Today, we're going to tell you about naval uniforms.
Fleet: The Imperial Japanese Navy
Rank: Kaigun Taishō / Admiral
The service uniform of the Imperial Japanese Navy officers took on its final look after World War I, in 1919–1920. The major element of the uniform was a navy blue jacket, having a stand-up collar with hook-and-eye closure. The rank of an officer could be identified by patches on their sleeves and a distinctive pattern of the collar insignia on their jacket. Admirals and marshal-admirals had collar insignia with a wide golden braid and three sakura flowers. Along with the jacket, they wore a cap with a cocarde badge. The cocarde design was the same for all officers: an anchor with a sakura flower, which was approved back in 1883.
Fleet: The U.S. Navy
Rank: Fleet Admiral
Up to the present day, the general look of the U.S. Navy service uniform has remained almost unaltered since 1919. A double-breasted jacket, that was a part of the so-called «blue» uniform, was introduced in March 1919; its style was similar to the one used in the British Royal Navy. The caps of admirals, senior, and junior officers differed in golden embroidery on their cap peaks, or its absence. The precise rank of an officer could be identified by patches on their sleeves. According to the rules, fleet admirals wore a golden star with one wide and four narrow golden galloons.
Fleet: The Soviet Navy
The main Soviet Navy service uniform, the so-called «everyday dress drill order», took on its final concept in 1943. It was the time when distinctive insignia, epaulettes resembling the shoulder marks of the Imperial Russian Navy design, were introduced. The navy blue jacket with a stand-up collar was also inherited from the Tsarist times; its style remained almost unchanged up to 1980s. A cocarde badge was an important element of the officer uniform. It featured an anchor with a chain enclosed in a laurel wreath and a red five-pointed star. Besides this, admirals had a golden braided cord and a golden leaf ornament on their cap peaks.

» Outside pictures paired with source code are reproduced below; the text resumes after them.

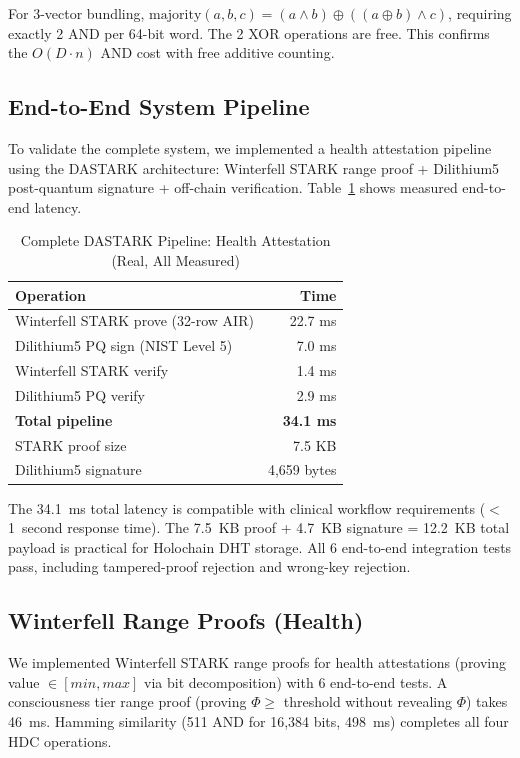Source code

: \documentclass[11pt,twocolumn]{article}
\begin{document}
For 3-vector bundling, $\mathrm{majority}(a,b,c) = (a \wedge b) \oplus ((a \oplus b) \wedge c)$, requiring exactly 2 AND per 64-bit word. The 2 XOR operations are free. This confirms the $O(D \cdot n)$ AND cost with free additive counting.

\subsection{End-to-End System Pipeline}

To validate the complete system, we implemented a health attestation pipeline using the DASTARK architecture: Winterfell STARK range proof + Dilithium5 post-quantum signature + off-chain verification. Table~\ref{tab:e2e} shows measured end-to-end latency.

\begin{table}[t]
\centering
\caption{Complete DASTARK Pipeline: Health Attestation (Real, All Measured)}
\label{tab:e2e}
\begin{tabular}{@{}lr@{}}
\toprule
\textbf{Operation} & \textbf{Time} \\
\midrule
Winterfell STARK prove (32-row AIR) & 22.7 ms \\
Dilithium5 PQ sign (NIST Level 5) & 7.0 ms \\
Winterfell STARK verify & 1.4 ms \\
Dilithium5 PQ verify & 2.9 ms \\
\textbf{Total pipeline} & \textbf{34.1 ms} \\
\midrule
STARK proof size & 7.5 KB \\
Dilithium5 signature & 4,659 bytes \\
\bottomrule
\end{tabular}
\end{table}

The 34.1~ms total latency is compatible with clinical workflow requirements ($<$1~second response time). The 7.5~KB proof + 4.7~KB signature = 12.2~KB total payload is practical for Holochain DHT storage. All 6 end-to-end integration tests pass, including tampered-proof rejection and wrong-key rejection.

\subsection{Winterfell Range Proofs (Health)}

We implemented Winterfell STARK range proofs for health attestations (proving value $\in [min, max]$ via bit decomposition) with 6 end-to-end tests. A consciousness tier range proof (proving $\Phi \geq$ threshold without revealing $\Phi$) takes 46~ms. Hamming similarity (511 AND for 16,384 bits, 498~ms) completes all four HDC operations.
\end{document}
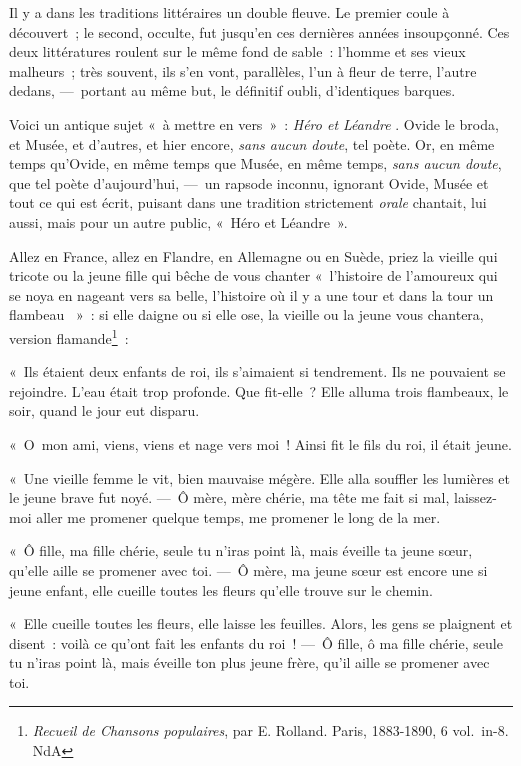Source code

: \documentclass[french,twoside]{book} %
\newcommand\chaptercont{} %
\begin{document}
\chaptercont
\noindent Il y a dans les traditions littéraires un double fleuve. Le premier coule à découvert ; le second, occulte, fut jusqu’en ces dernières années insoupçonné. Ces deux littératures roulent sur le même fond de sable : l’homme et ses vieux malheurs ; très souvent, ils s’en vont, parallèles, l’un à fleur de terre, l’autre dedans, — portant au même but, le définitif oubli, d’identiques barques.\par
Voici un antique sujet « à mettre en vers » : {\itshape Héro et Léandre} . Ovide le broda, et Musée, et d’autres, et hier encore, {\itshape sans aucun doute}, tel poète. Or, en même temps qu’Ovide, en même temps que Musée, en même temps, {\itshape sans aucun doute}, que tel poète d’aujourd’hui, — un rapsode inconnu, ignorant Ovide, Musée et tout ce qui est écrit, puisant dans une tradition strictement {\itshape orale} chantait, lui aussi, mais pour un autre public, « Héro et Léandre ».\par
Allez en France, allez en Flandre, en Allemagne ou en Suède, priez la vieille qui tricote ou la jeune fille qui bêche de vous chanter « l’histoire de l’amoureux qui se noya en nageant vers sa belle, l’histoire où il y a une tour et dans la tour un flambeau  » : si elle daigne ou si elle ose, la vieille ou la jeune vous chantera, version flamande\footnote{ {\itshape Recueil de Chansons populaires}, par E. Rolland. Paris, 1883-1890, 6 vol. in-8. NdA} :\par
« Ils étaient deux enfants de roi, ils s’aimaient si tendrement. Ils ne pouvaient se rejoindre. L’eau était trop profonde. Que fit-elle ? Elle alluma trois flambeaux, le soir, quand le jour eut disparu.\par
« O mon ami, viens, viens et nage vers moi ! Ainsi fit le fils du roi, il était jeune.\par
« Une vieille femme le vit, bien mauvaise mégère. Elle alla souffler les lumières et le jeune brave fut noyé. — Ô mère, mère chérie, ma tête me fait si mal, laissez-moi aller me promener quelque temps, me promener le long de la mer.\par
« Ô fille, ma fille chérie, seule tu n’iras point là, mais éveille ta jeune sœur, qu’elle aille se promener avec toi. — Ô mère, ma jeune sœur est encore une si jeune enfant, elle cueille toutes les fleurs qu’elle trouve sur le chemin.\par
« Elle cueille toutes les fleurs, elle laisse les feuilles. Alors, les gens se plaignent et disent : voilà ce qu’ont fait les enfants du roi ! — Ô fille, ô ma fille chérie, seule tu n’iras point là, mais éveille ton plus jeune frère, qu’il aille se promener avec toi.\par
\end{document}
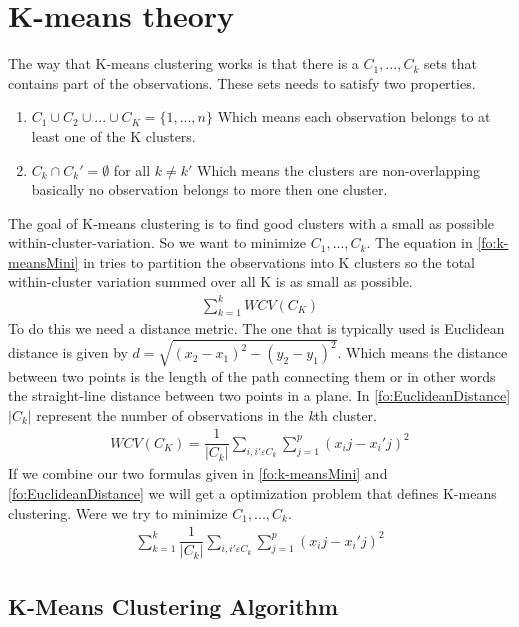 \section{K-means theory}
The way that K-means clustering works is that there is a $C_1,...,C_k$ sets that contains part of the observations. These sets needs to satisfy two properties.
\begin{enumerate}
	\item $ C_1 \cup C_2 \cup ... \cup C_K = \{ 1,...,n \}$ Which means each observation belongs to at least one of the K clusters.
	\item $ C_k \cap C_k' = \emptyset $ for all $k \neq k'$ Which means the clusters are non-overlapping basically no observation belongs to more then one cluster.
\end{enumerate}

The goal of K-means clustering is to find good clusters with a small as possible within-cluster-variation. So we want to minimize $ C_1,...,C_k $. The equation in \ref{fo:k-meansMini} in tries to partition the observations into K clusters so the total within-cluster variation summed over all K is as small as possible.
\begin{align}\label{fo:k-meansMini}
\sum_{k=1}^{k} WCV(C_K)
\end{align}
To do this we need a distance metric. The one that is typically used is Euclidean distance is given by $d = \sqrt{ (x_2 - x_1)^2 - (y_2 - y_1)^2 } $. Which means the distance between two points is the length of the path connecting them or in other words the straight-line distance between two points in a plane. In \ref{fo:EuclideanDistance} $ |C_k| $ represent the number of observations in the \textit{k}th cluster.
\begin{align}\label{fo:EuclideanDistance}
WCV(C_K) = \dfrac{1}{|C_k|}  \sum_{i,i' \varepsilon C_k}   \sum_{j=1}^{p}(x_ij - x_i'j)^2
\end{align}
If we combine our two formulas given in \ref{fo:k-meansMini} and \ref{fo:EuclideanDistance} we will get a optimization problem that defines K-means clustering. Were we try to minimize $ C_1,...,C_k $.
\begin{align}\label{fo:EuclideanDistance}
\sum_{k=1}^{k} \dfrac{1}{|C_k|}  \sum_{i,i' \varepsilon C_k}   \sum_{j=1}^{p}(x_ij - x_i'j)^2
\end{align}

\subsection{K-Means Clustering Algorithm}

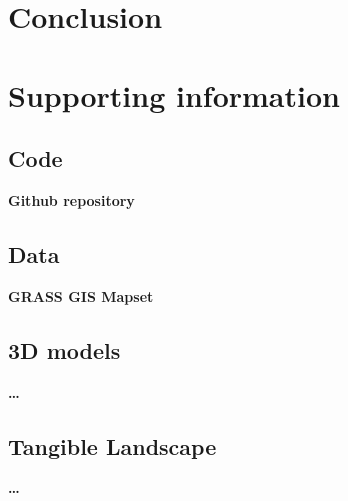 \documentclass[final,3p,times,twocolumn]{elsarticle}
\begin{document}
\section{Conclusion}

\appendix

\section{Supporting information}

\subsection{Code}\label{code}
{\bf Github repository}

\subsection{Data}\label{data}
{\bf GRASS GIS Mapset}

\subsection{3D models}\label{3d_models}
{\bf \ldots}

\subsection{Tangible Landscape}\label{tangible_landscape}
{\bf \ldots}


% 
 
% 
% 
% 
% 
% 
% 
% 
% 
% 
% 
% 


\end{document}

Rank: Großadmiral / Grand Admiral
During World War II, the service uniform of the Kriegsmarine officers included a navy blue coat, model 1939, with a turndown collar and without shoulder marks. In 1938, a cap having a typical saddle shape was adopted. A tricolour cocarde badge edged with golden oak branches and the national eagle emblem was pinned to the cap. The emblem was also pinned to the coat, on the right side of the chest. The rank of an officer dressed in this uniform could be identified by the distinctive insignia on their sleeves. Grand admirals wore a golden star and golden galloons—four narrow and one wide ones—on their sleeves. Besides this, admirals' uniform could be distinguished by two rows of golden oak leaves embroidered on their cap peaks.
Nation: Great Britain
Rank:Admiral of the Fleet
In the first half of the 20th century, the main service uniform for the Royal Navy officers was called the «everyday» uniform. The style of the double-breasted navy blue jacket with turndown collar and without shoulder marks hasn't changed since 1889. The cap used by the Navy also remained practically unaltered since the late 19th century. Since 1856, a special cocarde badge with the Imperial crown and a silver anchor enclosed in a golden laurel wreath has been a distinctive feature of this officer headwear. Admiral caps were marked by two rows of oak leaves on their cap peaks. The distinctive insignia on sleeves enabled identifying the officer rank precisely.
Fleet: Marine Nationale
The general look of the French Navy service uniform was only finalised after World War I. As in some other fleets, it was based on a double-breasted navy blue jacket with a turndown collar, but the French coat had narrow passants. Lots of details that varied depending on the officer's rank were a common peculiarity of the French navy uniform. Admirals, senior, and junior officers had different types of shoulder marks. Senior navy rank officers additionally had a special cocarde badge with an anchor decorated with lightning flashes and wings. Each rank had corresponding distinctive insignia on coat sleeves and cap bands. For example, cap bands in the admiral's uniform were embroidered with a special golden design and five silver stars.